The study, published by Pershing Advisor Solutions LLC, a BNY Mellon company, and FA Insight, said that, in 2007, a record 67 transactions occurred involving the merger or sale of an RIA with at least $100 million in assets under management. Through the first three quarters of 2009, 31 transactions have been recorded. That pace is on par with the 44 transactions for all of 2008, which represented a 30% decline compared to 2007.
The study noted a trend toward RIA-to-RIA mergers and a decline in serial buyers. RIAs transacting with other RIAs have become the most common deal type, accounting for 29% of all transactions year-to-date. The study said the trend will continue “as RIAs become more confident and more aware of the benefits that can be gained by pursuing a merger or acquisition with their own kind.”
Serial buyers, which accounted for 36% of all transactions in 2008, accounted for only a 26% share of deals in the first three quarters of 2009. The study attributed the trend to serial buyers narrowing their scope of what is a desirable acquisition. Furthermore, serial buyers are paying more attention to smaller firms, breakaway brokers, non-U.S. firms, and niche market specialists.
More than half of all serial transactions since January 2008 have been attributable to “synergistic buyers,” or buyers with long-term strategy in mind, as opposed to a desire for short-term gains.
The study also noted that banks shouldn’t be discounted; banks—particularly regional banks that were able to maintain healthy balance sheets—continue to remain active buyers of advisory firms. From January 2008 to September 2009, 18 deals were initiated by banks or trust companies, according to the study.

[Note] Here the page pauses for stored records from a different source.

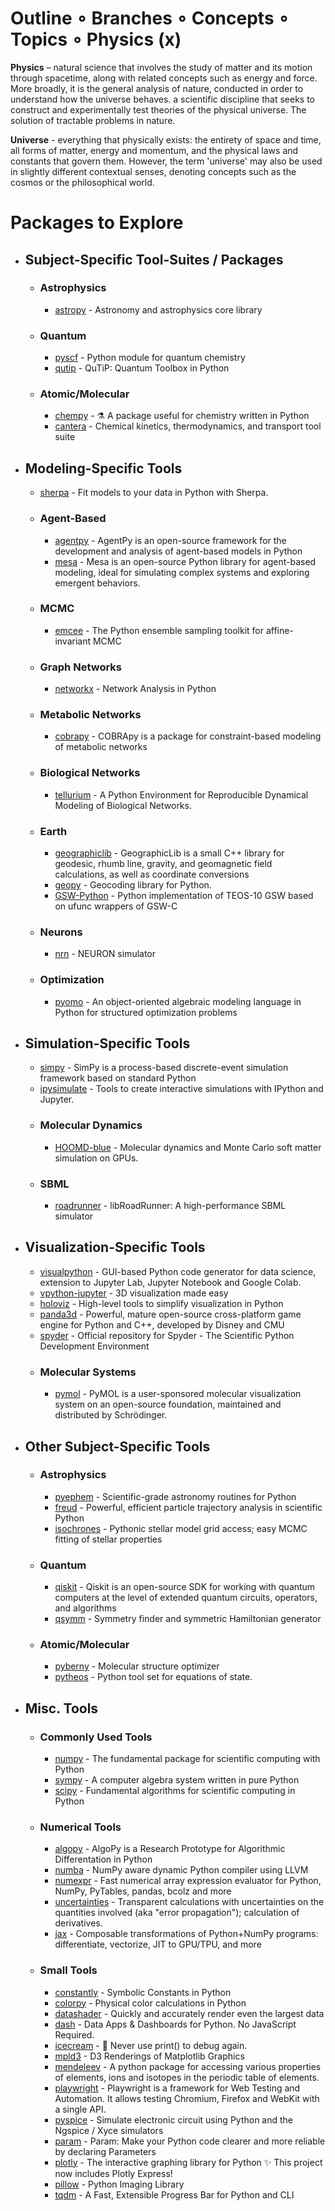 # Outline $\circ$ Branches $\circ$ Concepts $\circ$ Topics $\circ$ Physics (x)
__Physics__ – natural science that involves the study of matter and its motion through spacetime, along with related concepts such as energy and force. More broadly, it is the general analysis of nature, conducted in order to understand how the universe behaves. a scientific discipline that seeks to construct and experimentally test theories of the physical universe. The solution of tractable problems in nature.

__Universe__ - everything that physically exists: the entirety of space and time, all forms of matter, energy and momentum, and the physical laws and constants that govern them. However, the term 'universe' may also be used in slightly different contextual senses, denoting concepts such as the cosmos or the philosophical world.

# Packages to Explore
- ## Subject-Specific Tool-Suites / Packages
	- ### Astrophysics
		- [astropy](https://github.com/astropy/astropy) - Astronomy and astrophysics core library </br>
	- ### Quantum
		- [pyscf](https://github.com/pyscf/pyscf) - Python module for quantum chemistry</br>
		- [qutip](https://github.com/qutip/qutip) - QuTiP: Quantum Toolbox in Python</br>
	- ### Atomic/Molecular
		- [chempy](https://github.com/bjodah/chempy) - ⚗ A package useful for chemistry written in Python</br>
		- [cantera](https://github.com/Cantera/cantera) - Chemical kinetics, thermodynamics, and transport tool suite</br>
- ## Modeling-Specific Tools
	- [sherpa](https://github.com/sherpa/sherpa) - Fit models to your data in Python with Sherpa.</br>
	- ### Agent-Based
		- [agentpy](https://github.com/JoelForamitti/agentpy) - AgentPy is an open-source framework for the development and analysis of agent-based models in Python</br>
		- [mesa](https://github.com/projectmesa/mesa) - Mesa is an open-source Python library for agent-based modeling, ideal for simulating complex systems and exploring emergent behaviors.</br>
	- ### MCMC
		- [emcee](https://github.com/dfm/emcee) - The Python ensemble sampling toolkit for affine-invariant MCMC</br>
	- ### Graph Networks
		- [networkx](https://github.com/networkx/networkx) - Network Analysis in Python</br>
	- ### Metabolic Networks
		- [cobrapy](https://github.com/opencobra/cobrapy) - COBRApy is a package for constraint-based modeling of metabolic networks</br>
	- ### Biological Networks
		- [tellurium](https://github.com/sys-bio/tellurium) - A Python Environment for Reproducible Dynamical Modeling of Biological Networks.</br>
	- ### Earth
		- [geographiclib](https://github.com/geographiclib/geographiclib) - GeographicLib is a small C++ library for geodesic, rhumb line, gravity, and geomagnetic field calculations, as well as coordinate conversions</br>
		- [geopy](https://github.com/geopy/geopy) - Geocoding library for Python.</br>
		- [GSW-Python](https://github.com/TEOS-10/GSW-Python) - Python implementation of TEOS-10 GSW based on ufunc wrappers of GSW-C</br>
	- ### Neurons
		- [nrn](https://github.com/neuronsimulator/nrn) - NEURON simulator</br>
	- ### Optimization
		- [pyomo](https://github.com/Pyomo/pyomo) - An object-oriented algebraic modeling language in Python for structured optimization problems</br>
- ## Simulation-Specific Tools
	- [simpy](https://github.com/simpx/simpy) - SimPy is a process-based discrete-event simulation framework based on standard Python</br>
	- [ipysimulate](https://github.com/JoelForamitti/ipysimulate) - Tools to create interactive simulations with IPython and Jupyter.</br>
	- ### Molecular Dynamics
		- [HOOMD-blue](https://github.com/glotzerlab/hoomd-blue) - Molecular dynamics and Monte Carlo soft matter simulation on GPUs. </br>
	- ### SBML
		- [roadrunner](https://github.com/sys-bio/roadrunner) - libRoadRunner: A high-performance SBML simulator</br>
- ## Visualization-Specific Tools
	- [visualpython](https://github.com/visualpython/visualpython) - GUI-based Python code generator for data science, extension to Jupyter Lab, Jupyter Notebook and Google Colab.</br>
	- [vpython-jupyter](https://github.com/vpython/vpython-jupyter) - 3D visualization made easy</br>
	- [holoviz](https://holoviz.org/background.html) - High-level tools to simplify visualization in Python</br>
	- [panda3d](https://github.com/panda3d/panda3d) - Powerful, mature open-source cross-platform game engine for Python and C++, developed by Disney and CMU</br>
	- [spyder](https://github.com/spyder-ide/spyder) - Official repository for Spyder - The Scientific Python Development Environment</br>
	- ### Molecular Systems
		- [pymol](https://github.com/schrodinger/pymol-open-source) - PyMOL is a user-sponsored molecular visualization system on an open-source foundation, maintained and distributed by Schrödinger.</br>
- ## Other Subject-Specific Tools
	- ### Astrophysics
		- [pyephem](https://github.com/brandon-rhodes/pyephem) - Scientific-grade astronomy routines for Python</br>
		- [freud](https://github.com/glotzerlab/freud) - Powerful, efficient particle trajectory analysis in scientific Python</br>
		- [isochrones](https://github.com/timothydmorton/isochrones) - Pythonic stellar model grid access; easy MCMC fitting of stellar properties</br>
	- ### Quantum
		- [qiskit](https://github.com/Qiskit/qiskit-terra) - Qiskit is an open-source SDK for working with quantum computers at the level of extended quantum circuits, operators, and algorithms</br>
		- [qsymm](https://github.com/quantum-tinkerer/qsymm) - Symmetry finder and symmetric Hamiltonian generator</br>
	- ### Atomic/Molecular
		- [pyberny](https://github.com/jhrmnn/pyberny) - Molecular structure optimizer</br>
		- [pytheos](https://github.com/SHDShim/pytheos) - Python tool set for equations of state.</br>
- ## Misc. Tools
	- ### Commonly Used Tools
		- [numpy](https://github.com/numpy/numpy) - The fundamental package for scientific computing with Python</br>
		- [sympy](https://github.com/sympy/sympy) - A computer algebra system written in pure Python</br>
		- [scipy](https://github.com/scipy/scipy) - Fundamental algorithms for scientific computing in Python</br>
	- ### Numerical Tools
		- [algopy](https://github.com/b45ch1/algopy) - AlgoPy is a Research Prototype for Algorithmic Differentation in Python </br>
		- [numba](https://github.com/numba/numba) - NumPy aware dynamic Python compiler using LLVM</br>
		- [numexpr](https://github.com/pydata/numexpr) - Fast numerical array expression evaluator for Python, NumPy, PyTables, pandas, bcolz and more</br>
		- [uncertainties](https://github.com/lebigot/uncertainties) - Transparent calculations with uncertainties on the quantities involved (aka "error propagation"); calculation of derivatives.</br>
		- [jax](https://github.com/google/jax) - Composable transformations of Python+NumPy programs: differentiate, vectorize, JIT to GPU/TPU, and more</br>
	- ### Small Tools
		- [constantly](https://github.com/twisted/constantly) - Symbolic Constants in Python</br>
		- [colorpy](https://github.com/markkness/ColorPy) - Physical color calculations in Python</br>
		- [datashader](https://github.com/holoviz/datashader) - Quickly and accurately render even the largest data</br>
		- [dash](https://github.com/plotly/dash) - Data Apps & Dashboards for Python. No JavaScript Required.</br>
		- [icecream](https://github.com/gruns/icecream) - 🍦 Never use print() to debug again.</br>
		- [mpld3](https://github.com/mpld3/mpld3) - D3 Renderings of Matplotlib Graphics</br>
		- [mendeleev](https://github.com/lmmentel/mendeleev) - A python package for accessing various properties of elements, ions and isotopes in the periodic table of elements.</br>
		- [playwright](https://github.com/Microsoft/playwright-python) - Playwright is a framework for Web Testing and Automation. It allows testing Chromium, Firefox and WebKit with a single API.</br>
		- [pyspice](https://github.com/PySpice-org/PySpice) - Simulate electronic circuit using Python and the Ngspice / Xyce simulators</br>
		- [param](https://github.com/holoviz/param) - Param: Make your Python code clearer and more reliable by declaring Parameters</br>
		- [plotly](https://github.com/plotly/plotly.py) - The interactive graphing library for Python ✨ This project now includes Plotly Express!</br>
		- [pillow](https://github.com/python-pillow/Pillow) - Python Imaging Library</br>
		- [tqdm](https://github.com/tqdm/tqdm) - A Fast, Extensible Progress Bar for Python and CLI</br>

“Capital constraints, economic uncertainty and increased levels of caution characterize the current attitudes of marketplace participants and serve as a leading catalyst for slowing M&A activity,” said Mark Tibergien, chief executive officer of Pershing Advisor Solutions. “However, despite the current slowdown, industry M&A activity appears poised for a rebound. Advisory firm owners are interested in liquidity, serial buyers remain strongly committed to their longer-term acquisition strategies, and the pace of RIA-to-RIA mergers and acquisitions has increased.”